3. The excise tax regulation in question is a temporary administrative regulation that has not been subject to "notice-and-comment."
[42] The temporary excise tax regulation in issue is an administrative or interpretive regulation where no interpretation is needed. It is not a legislative regulation. There is no "gap" that Congress explicitly or implicitly left for the Treasury to fill by regulation, and so the regulation is not controlling. Mead Corp., 533 U.S. at 227. Indeed, the final regulation that was in effect for 20 years recognized there was no "gap" to fill, and simply mirrored the words of the statute. See Treas. Reg. 48.4061(a)- 3(c). The temporary regulation in question, § 145.4051-1(e)(1), changed that language without the formalities of "notice-and- comment." Such agency pronouncements are accorded the lowest level of deference. Mead Corp., 533 U.S. at 228. "After Mead, we know that we give full deference under Chevron v. Natural Resources Defense Council, Inc., . . . only to regulations that were promulgated with full notice-and-comment or comparable formalities." (Citation omitted.) U.S. Freightways Corp. v. Commissioner, 270 F.3d 1137, 1141 (7th Cir. 2001).

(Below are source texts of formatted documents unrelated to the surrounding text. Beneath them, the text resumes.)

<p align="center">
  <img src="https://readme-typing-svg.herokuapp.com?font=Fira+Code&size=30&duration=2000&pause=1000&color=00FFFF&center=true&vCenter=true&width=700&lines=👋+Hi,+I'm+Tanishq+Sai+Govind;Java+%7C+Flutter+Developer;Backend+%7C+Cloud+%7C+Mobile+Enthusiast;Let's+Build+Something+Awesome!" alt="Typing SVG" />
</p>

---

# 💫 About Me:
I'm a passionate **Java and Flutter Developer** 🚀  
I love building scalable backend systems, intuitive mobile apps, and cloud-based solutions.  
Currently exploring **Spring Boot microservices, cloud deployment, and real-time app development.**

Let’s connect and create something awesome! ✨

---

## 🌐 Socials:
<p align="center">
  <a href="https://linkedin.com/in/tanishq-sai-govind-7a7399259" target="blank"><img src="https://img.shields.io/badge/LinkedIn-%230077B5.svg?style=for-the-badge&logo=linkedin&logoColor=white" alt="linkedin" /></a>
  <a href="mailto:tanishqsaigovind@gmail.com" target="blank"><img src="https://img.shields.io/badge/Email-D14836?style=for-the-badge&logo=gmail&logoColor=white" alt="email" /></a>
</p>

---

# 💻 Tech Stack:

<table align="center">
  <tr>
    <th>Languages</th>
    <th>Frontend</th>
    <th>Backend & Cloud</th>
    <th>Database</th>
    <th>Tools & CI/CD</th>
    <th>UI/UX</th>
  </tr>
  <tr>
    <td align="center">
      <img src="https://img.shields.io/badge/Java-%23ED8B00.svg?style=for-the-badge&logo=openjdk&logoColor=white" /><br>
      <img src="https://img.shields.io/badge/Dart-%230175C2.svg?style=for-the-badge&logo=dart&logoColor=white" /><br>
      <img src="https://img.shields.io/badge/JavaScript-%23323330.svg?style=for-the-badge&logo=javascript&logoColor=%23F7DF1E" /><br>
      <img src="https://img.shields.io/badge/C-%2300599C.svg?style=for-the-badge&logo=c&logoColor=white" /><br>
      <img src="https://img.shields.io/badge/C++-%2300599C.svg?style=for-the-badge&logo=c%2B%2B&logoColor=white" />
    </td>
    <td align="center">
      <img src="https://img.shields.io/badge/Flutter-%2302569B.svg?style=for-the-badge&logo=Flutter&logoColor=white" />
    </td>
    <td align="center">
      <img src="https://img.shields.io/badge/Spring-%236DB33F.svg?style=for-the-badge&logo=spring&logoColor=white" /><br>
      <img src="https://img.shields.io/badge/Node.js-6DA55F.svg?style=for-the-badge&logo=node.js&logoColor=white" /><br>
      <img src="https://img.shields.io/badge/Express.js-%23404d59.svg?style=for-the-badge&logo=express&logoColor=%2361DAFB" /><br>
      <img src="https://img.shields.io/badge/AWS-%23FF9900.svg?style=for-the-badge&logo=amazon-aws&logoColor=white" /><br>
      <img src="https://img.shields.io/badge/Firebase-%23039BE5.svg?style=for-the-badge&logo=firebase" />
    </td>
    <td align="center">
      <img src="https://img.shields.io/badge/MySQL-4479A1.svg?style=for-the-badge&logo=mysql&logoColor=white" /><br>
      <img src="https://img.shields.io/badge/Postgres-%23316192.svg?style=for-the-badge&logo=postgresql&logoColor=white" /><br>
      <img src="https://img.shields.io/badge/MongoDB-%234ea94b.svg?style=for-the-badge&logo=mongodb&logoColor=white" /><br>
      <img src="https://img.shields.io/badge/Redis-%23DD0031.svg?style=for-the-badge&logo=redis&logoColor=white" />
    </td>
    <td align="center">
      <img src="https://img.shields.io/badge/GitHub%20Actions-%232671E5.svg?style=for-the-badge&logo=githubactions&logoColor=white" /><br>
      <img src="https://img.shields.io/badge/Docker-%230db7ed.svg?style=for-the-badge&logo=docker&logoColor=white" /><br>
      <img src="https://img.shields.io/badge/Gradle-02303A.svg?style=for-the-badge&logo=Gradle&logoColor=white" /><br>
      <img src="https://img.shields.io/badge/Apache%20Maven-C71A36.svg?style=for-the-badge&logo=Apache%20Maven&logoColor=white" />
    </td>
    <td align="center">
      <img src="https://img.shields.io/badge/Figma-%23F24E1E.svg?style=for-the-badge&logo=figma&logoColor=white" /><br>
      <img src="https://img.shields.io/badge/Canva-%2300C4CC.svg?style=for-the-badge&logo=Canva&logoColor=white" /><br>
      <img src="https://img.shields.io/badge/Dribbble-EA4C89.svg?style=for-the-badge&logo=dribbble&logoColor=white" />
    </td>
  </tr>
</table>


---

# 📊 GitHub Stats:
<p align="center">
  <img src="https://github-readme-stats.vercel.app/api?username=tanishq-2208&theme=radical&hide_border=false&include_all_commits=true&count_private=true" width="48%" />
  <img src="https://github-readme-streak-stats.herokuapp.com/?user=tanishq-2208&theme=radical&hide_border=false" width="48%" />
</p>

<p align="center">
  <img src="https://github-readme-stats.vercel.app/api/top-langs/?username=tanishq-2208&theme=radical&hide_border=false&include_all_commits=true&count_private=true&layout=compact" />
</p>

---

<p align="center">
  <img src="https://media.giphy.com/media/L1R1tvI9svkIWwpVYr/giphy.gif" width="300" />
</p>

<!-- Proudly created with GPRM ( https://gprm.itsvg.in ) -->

[43] A regulation receives the force of law if it is "(1) within the granted power of the agency; (2) issued pursuant to proper procedure; and (3) reasonable." See MICHAEL 1. Saltzman, IRS Practice and Procedure ¶ 3.02[3] [a] (rev. ed. 2002). (See Appendix to Brief, 1.) The proper procedure for issuing regulations is spelled out by the Administrative Procedure Act ("APA"), which requires an agency seeking to adopt a "substantive" rule or regulation to (1) publish a notice of proposed rule making in the Federal Register; (2) give interested persons an opportunity to comment on the proposed rule; and (3) postpone the effective date of the rule until 30 days after publication in the Federal Register. 5 U.S.C. § 553(b)-(d).

[44] Two exceptions apply. Under APA § 553(b)(3)(A)&(B), notice-and-comment procedures do not apply "(A) to interpretive rules, general statements of policy, or rules of agency organization, procedure, or practice; or (B) when the agency for good cause finds (and incorporates the finding and a brief statement of reasons therefor in the rules issued) that notice and public procedure thereon are impracticable, unnecessary, or contrary to the public interest." The Treasury failed to complete all APA steps for notice- and-comment and used the "good cause" exception to issue temporary regulations §§ 145.4051-1 and 145.4052-1 which have remained temporary for almost 20 years. See T.D. 7882, 1983-2 C.B. 274.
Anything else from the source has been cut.